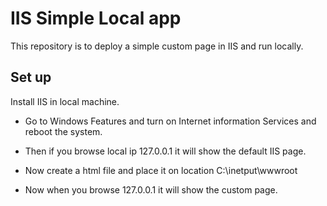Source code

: 
# IIS Simple Local app

This repository is to deploy a simple custom page in IIS and run locally.


## Set up

Install IIS in local machine.
* Go to Windows Features and turn on Internet information Services and reboot the system.

* Then if you browse local ip 127.0.0.1 it will show the default IIS page.

* Now create a html file and place it on location C:\inetput\wwwroot

* Now when you browse 127.0.0.1 it will show the custom page.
-=-=-
* **What the exercise asks**
What is needed is an exact printout of all the entries, without the pictures.

* **The answer**
Source code

: 
# IIS Simple Local app

This repository is to deploy a simple custom page in IIS and run locally.


## Set up

Install IIS in local machine.
* Go to Windows Features and turn on Internet information Services and reboot the system.

* Then if you browse local ip 127.0.0.1 it will show the default IIS page.

* Now create a html file and place it on location C:\inetput\wwwroot

* Now when you browse 127.0.0.1 it will show the custom page.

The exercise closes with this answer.